**Collected data**
---+---

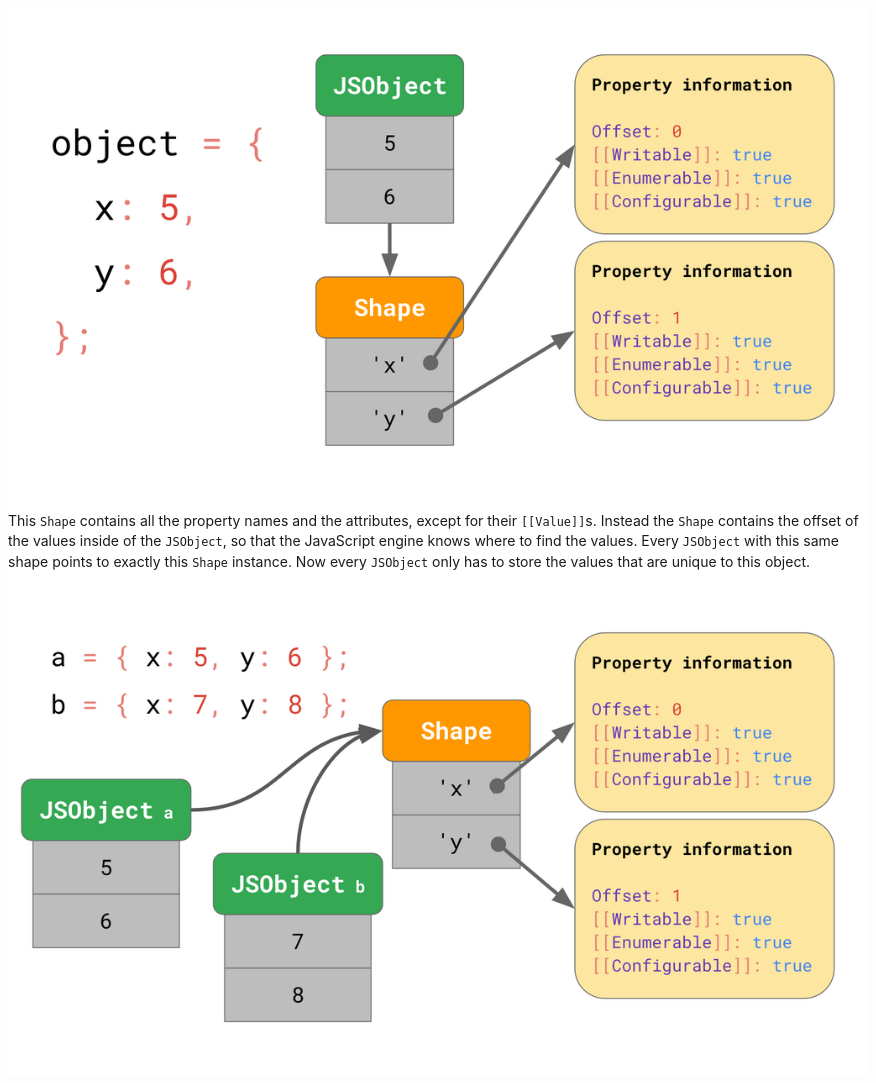 ![Object with shape](/images/2018/shape-1-20180614.svg "Object with shape")

This `Shape` contains all the property names and the attributes, except for their `[[Value]]`s. Instead the `Shape` contains the offset of the values inside of the `JSObject`, so that the JavaScript engine knows where to find the values. Every `JSObject` with this same shape points to exactly this `Shape` instance. Now every `JSObject` only has to store the values that are unique to this object.

![Objects with shape](/images/2018/shape-2-20180614.svg "Objects with shape")
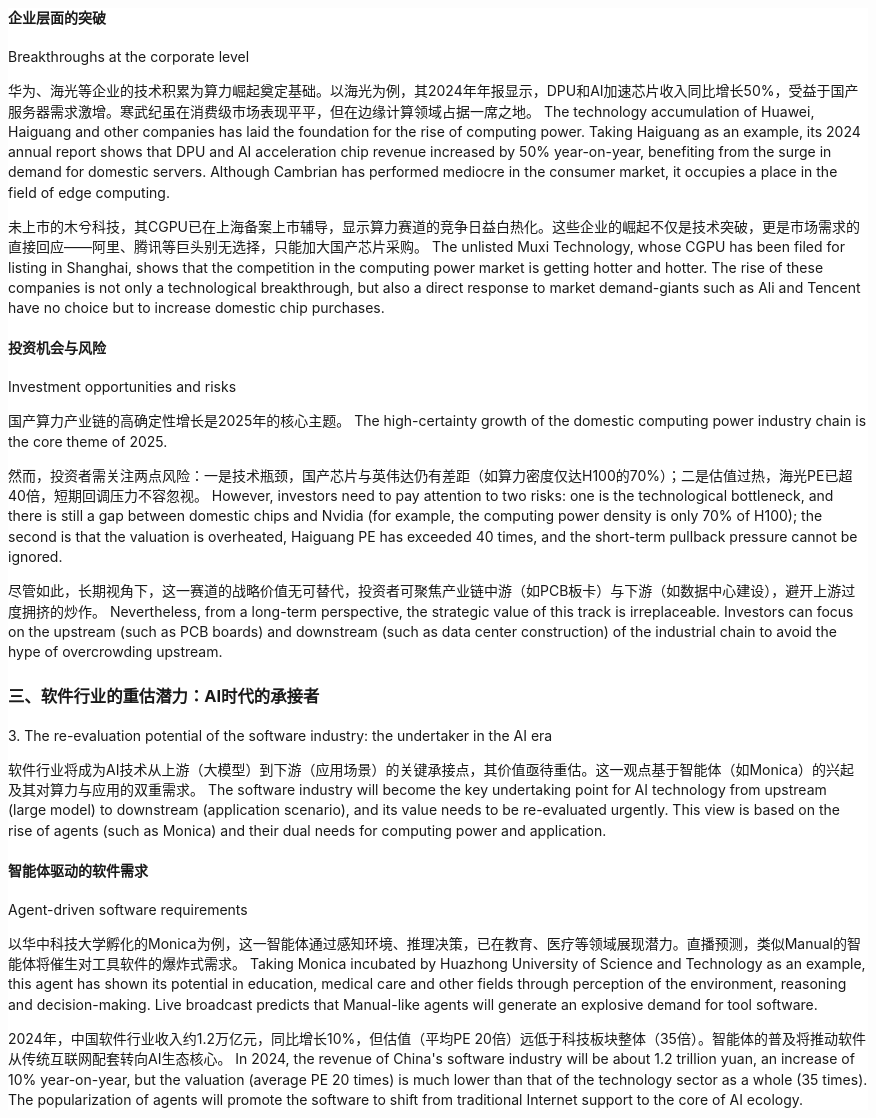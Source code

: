 #### 企业层面的突破
Breakthroughs at the corporate level

华为、海光等企业的技术积累为算力崛起奠定基础。以海光为例，其2024年年报显示，DPU和AI加速芯片收入同比增长50%，受益于国产服务器需求激增。寒武纪虽在消费级市场表现平平，但在边缘计算领域占据一席之地。
The technology accumulation of Huawei, Haiguang and other companies has laid the foundation for the rise of computing power. Taking Haiguang as an example, its 2024 annual report shows that DPU and AI acceleration chip revenue increased by 50% year-on-year, benefiting from the surge in demand for domestic servers. Although Cambrian has performed mediocre in the consumer market, it occupies a place in the field of edge computing.

未上市的木兮科技，其CGPU已在上海备案上市辅导，显示算力赛道的竞争日益白热化。这些企业的崛起不仅是技术突破，更是市场需求的直接回应——阿里、腾讯等巨头别无选择，只能加大国产芯片采购。
The unlisted Muxi Technology, whose CGPU has been filed for listing in Shanghai, shows that the competition in the computing power market is getting hotter and hotter. The rise of these companies is not only a technological breakthrough, but also a direct response to market demand-giants such as Ali and Tencent have no choice but to increase domestic chip purchases.

#### 投资机会与风险
Investment opportunities and risks

国产算力产业链的高确定性增长是2025年的核心主题。
The high-certainty growth of the domestic computing power industry chain is the core theme of 2025.

然而，投资者需关注两点风险：一是技术瓶颈，国产芯片与英伟达仍有差距（如算力密度仅达H100的70%）；二是估值过热，海光PE已超40倍，短期回调压力不容忽视。
However, investors need to pay attention to two risks: one is the technological bottleneck, and there is still a gap between domestic chips and Nvidia (for example, the computing power density is only 70% of H100); the second is that the valuation is overheated, Haiguang PE has exceeded 40 times, and the short-term pullback pressure cannot be ignored.

尽管如此，长期视角下，这一赛道的战略价值无可替代，投资者可聚焦产业链中游（如PCB板卡）与下游（如数据中心建设），避开上游过度拥挤的炒作。
Nevertheless, from a long-term perspective, the strategic value of this track is irreplaceable. Investors can focus on the upstream (such as PCB boards) and downstream (such as data center construction) of the industrial chain to avoid the hype of overcrowding upstream.

### 三、软件行业的重估潜力：AI时代的承接者
3\. The re-evaluation potential of the software industry: the undertaker in the AI era

软件行业将成为AI技术从上游（大模型）到下游（应用场景）的关键承接点，其价值亟待重估。这一观点基于智能体（如Monica）的兴起及其对算力与应用的双重需求。
The software industry will become the key undertaking point for AI technology from upstream (large model) to downstream (application scenario), and its value needs to be re-evaluated urgently. This view is based on the rise of agents (such as Monica) and their dual needs for computing power and application.

#### 智能体驱动的软件需求
Agent-driven software requirements

以华中科技大学孵化的Monica为例，这一智能体通过感知环境、推理决策，已在教育、医疗等领域展现潜力。直播预测，类似Manual的智能体将催生对工具软件的爆炸式需求。
Taking Monica incubated by Huazhong University of Science and Technology as an example, this agent has shown its potential in education, medical care and other fields through perception of the environment, reasoning and decision-making. Live broadcast predicts that Manual-like agents will generate an explosive demand for tool software.

2024年，中国软件行业收入约1.2万亿元，同比增长10%，但估值（平均PE 20倍）远低于科技板块整体（35倍）。智能体的普及将推动软件从传统互联网配套转向AI生态核心。
In 2024, the revenue of China's software industry will be about 1.2 trillion yuan, an increase of 10% year-on-year, but the valuation (average PE 20 times) is much lower than that of the technology sector as a whole (35 times). The popularization of agents will promote the software to shift from traditional Internet support to the core of AI ecology.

---+---

**Exercise details**
From the records above, copy only the lines starting with the line that holds "Taking Monica incubated" and going on through the line that holds "2024年，中国软件行业收入", exactly as written.

**Answer space**
Taking Monica incubated by Huazhong University of Science and Technology as an example, this agent has shown its potential in education, medical care and other fields through perception of the environment, reasoning and decision-making. Live broadcast predicts that Manual-like agents will generate an explosive demand for tool software.

2024年，中国软件行业收入约1.2万亿元，同比增长10%，但估值（平均PE 20倍）远低于科技板块整体（35倍）。智能体的普及将推动软件从传统互联网配套转向AI生态核心。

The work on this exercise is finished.